*** Material provided
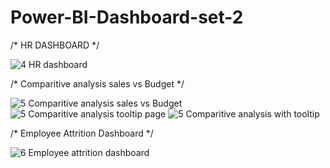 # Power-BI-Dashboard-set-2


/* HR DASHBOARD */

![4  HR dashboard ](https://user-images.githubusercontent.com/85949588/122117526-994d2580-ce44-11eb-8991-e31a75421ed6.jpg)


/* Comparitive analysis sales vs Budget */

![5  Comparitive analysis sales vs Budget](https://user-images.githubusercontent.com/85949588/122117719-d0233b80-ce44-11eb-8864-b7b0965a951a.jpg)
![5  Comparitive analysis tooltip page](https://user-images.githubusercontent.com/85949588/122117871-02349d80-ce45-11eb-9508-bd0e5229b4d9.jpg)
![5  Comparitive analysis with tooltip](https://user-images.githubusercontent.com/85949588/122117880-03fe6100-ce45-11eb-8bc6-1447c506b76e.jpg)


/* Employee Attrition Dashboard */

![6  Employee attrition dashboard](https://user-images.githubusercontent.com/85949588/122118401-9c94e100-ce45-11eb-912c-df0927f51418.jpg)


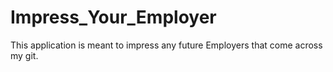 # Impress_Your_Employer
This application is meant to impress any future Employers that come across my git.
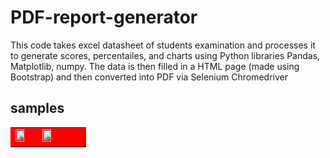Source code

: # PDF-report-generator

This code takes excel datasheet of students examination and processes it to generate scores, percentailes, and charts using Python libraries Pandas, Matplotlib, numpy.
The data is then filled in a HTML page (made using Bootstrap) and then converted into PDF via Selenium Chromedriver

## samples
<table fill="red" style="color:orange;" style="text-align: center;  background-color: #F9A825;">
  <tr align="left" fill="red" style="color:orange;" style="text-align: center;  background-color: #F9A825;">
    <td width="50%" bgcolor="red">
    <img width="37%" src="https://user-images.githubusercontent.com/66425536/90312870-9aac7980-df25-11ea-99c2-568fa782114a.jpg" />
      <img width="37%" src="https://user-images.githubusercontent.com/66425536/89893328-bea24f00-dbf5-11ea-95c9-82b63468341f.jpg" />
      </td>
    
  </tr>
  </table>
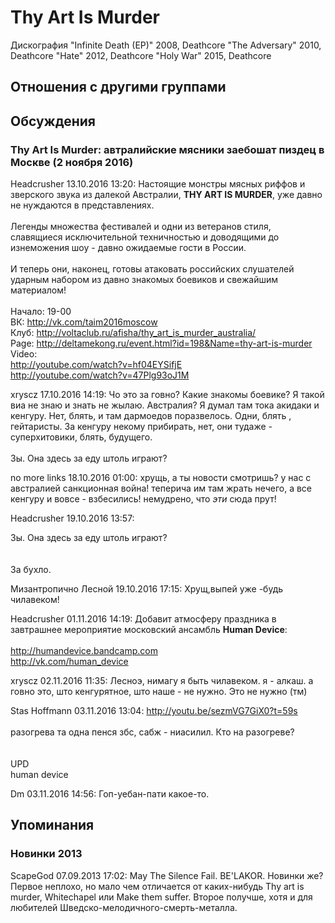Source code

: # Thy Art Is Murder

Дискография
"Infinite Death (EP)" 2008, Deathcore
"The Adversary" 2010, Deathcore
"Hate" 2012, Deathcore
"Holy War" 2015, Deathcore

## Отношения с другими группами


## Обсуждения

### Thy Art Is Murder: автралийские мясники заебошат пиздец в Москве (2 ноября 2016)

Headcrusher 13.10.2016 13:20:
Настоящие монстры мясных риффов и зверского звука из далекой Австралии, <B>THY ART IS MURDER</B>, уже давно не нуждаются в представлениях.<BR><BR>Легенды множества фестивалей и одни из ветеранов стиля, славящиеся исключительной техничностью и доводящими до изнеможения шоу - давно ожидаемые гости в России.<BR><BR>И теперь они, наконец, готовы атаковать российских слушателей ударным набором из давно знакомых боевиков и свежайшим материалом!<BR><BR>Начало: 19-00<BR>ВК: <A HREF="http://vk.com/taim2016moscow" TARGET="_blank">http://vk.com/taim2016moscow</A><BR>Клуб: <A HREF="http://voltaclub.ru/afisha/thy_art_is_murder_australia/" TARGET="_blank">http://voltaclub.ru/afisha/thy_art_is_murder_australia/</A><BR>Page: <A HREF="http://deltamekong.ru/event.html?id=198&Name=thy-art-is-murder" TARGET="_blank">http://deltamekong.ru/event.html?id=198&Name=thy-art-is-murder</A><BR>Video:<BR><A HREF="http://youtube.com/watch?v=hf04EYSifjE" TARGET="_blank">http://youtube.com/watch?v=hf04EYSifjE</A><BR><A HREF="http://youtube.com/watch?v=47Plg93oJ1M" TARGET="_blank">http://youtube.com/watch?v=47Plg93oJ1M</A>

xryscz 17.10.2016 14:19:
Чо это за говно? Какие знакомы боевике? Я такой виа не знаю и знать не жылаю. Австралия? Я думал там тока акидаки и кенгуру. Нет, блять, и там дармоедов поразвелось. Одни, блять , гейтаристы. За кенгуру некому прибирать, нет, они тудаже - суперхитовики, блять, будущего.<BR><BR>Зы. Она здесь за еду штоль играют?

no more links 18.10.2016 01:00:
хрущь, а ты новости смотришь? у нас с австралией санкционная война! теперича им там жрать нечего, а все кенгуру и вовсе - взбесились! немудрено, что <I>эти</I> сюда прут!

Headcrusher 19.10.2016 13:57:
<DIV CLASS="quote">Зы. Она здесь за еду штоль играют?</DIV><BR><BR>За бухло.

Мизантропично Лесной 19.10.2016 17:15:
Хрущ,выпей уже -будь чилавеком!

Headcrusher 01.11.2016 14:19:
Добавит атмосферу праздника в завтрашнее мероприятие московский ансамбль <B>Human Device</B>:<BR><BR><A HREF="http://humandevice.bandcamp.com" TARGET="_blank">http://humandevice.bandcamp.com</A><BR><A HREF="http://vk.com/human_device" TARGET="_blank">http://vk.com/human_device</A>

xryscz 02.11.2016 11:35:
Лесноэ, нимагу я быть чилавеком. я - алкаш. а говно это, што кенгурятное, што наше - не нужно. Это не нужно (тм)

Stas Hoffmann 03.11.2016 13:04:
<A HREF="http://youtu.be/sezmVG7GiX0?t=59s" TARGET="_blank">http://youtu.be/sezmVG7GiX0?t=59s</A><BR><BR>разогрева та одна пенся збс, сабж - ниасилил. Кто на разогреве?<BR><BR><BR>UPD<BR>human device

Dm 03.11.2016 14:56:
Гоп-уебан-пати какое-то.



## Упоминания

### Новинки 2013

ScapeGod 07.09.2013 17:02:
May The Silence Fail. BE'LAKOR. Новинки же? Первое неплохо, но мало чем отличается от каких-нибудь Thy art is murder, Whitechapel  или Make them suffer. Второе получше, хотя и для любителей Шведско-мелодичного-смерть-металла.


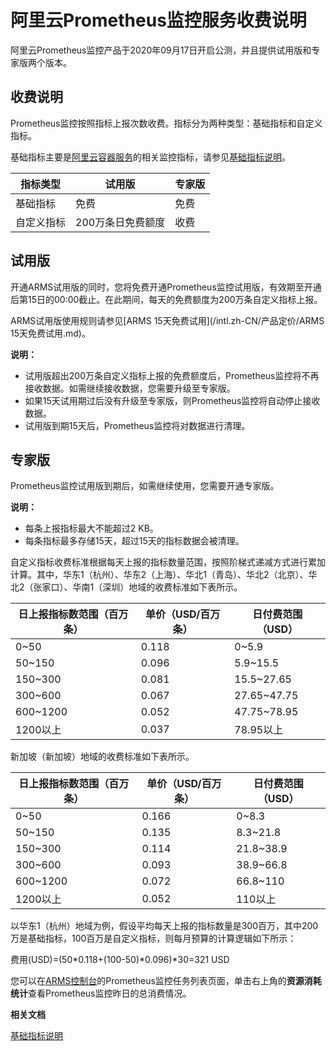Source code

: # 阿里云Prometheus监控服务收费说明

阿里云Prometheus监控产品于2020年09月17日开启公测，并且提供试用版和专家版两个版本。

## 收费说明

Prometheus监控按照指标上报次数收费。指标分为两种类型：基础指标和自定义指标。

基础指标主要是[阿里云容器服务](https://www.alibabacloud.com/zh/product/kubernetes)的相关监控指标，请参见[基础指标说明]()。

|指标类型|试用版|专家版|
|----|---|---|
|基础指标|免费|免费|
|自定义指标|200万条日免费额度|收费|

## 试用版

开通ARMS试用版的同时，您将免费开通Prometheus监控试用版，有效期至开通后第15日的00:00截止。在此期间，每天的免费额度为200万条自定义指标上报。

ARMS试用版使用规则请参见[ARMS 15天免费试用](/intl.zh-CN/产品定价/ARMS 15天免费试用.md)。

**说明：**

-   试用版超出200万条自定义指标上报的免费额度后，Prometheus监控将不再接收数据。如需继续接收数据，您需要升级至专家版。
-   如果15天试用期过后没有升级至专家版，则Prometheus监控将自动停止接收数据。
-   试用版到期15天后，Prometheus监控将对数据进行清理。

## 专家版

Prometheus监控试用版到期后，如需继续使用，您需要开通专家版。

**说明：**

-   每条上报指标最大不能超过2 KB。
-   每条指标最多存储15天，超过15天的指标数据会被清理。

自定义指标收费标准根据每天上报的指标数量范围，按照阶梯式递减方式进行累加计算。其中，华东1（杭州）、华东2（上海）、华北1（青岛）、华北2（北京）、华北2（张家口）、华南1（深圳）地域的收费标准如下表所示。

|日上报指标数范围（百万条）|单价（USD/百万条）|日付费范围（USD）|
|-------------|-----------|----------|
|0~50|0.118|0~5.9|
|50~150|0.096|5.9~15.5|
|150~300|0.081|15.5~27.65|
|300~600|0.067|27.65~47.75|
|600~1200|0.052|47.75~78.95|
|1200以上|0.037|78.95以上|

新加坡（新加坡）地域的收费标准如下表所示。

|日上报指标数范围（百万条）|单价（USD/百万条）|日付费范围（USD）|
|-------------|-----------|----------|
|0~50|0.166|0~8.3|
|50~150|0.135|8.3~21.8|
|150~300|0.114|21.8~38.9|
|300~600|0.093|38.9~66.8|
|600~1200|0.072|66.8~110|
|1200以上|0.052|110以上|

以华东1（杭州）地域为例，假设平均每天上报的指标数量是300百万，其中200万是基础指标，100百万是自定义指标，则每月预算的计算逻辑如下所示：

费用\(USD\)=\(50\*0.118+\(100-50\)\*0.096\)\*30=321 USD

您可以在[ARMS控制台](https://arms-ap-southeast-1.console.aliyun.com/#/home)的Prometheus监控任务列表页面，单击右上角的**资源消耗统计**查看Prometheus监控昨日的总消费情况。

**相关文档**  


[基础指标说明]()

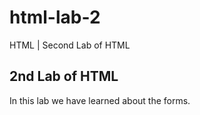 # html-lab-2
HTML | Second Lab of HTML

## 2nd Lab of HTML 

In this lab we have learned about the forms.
******
Aim of the task » Each line of the records above that holds the word "text" should be counted, and only the final number stated.

Result » 2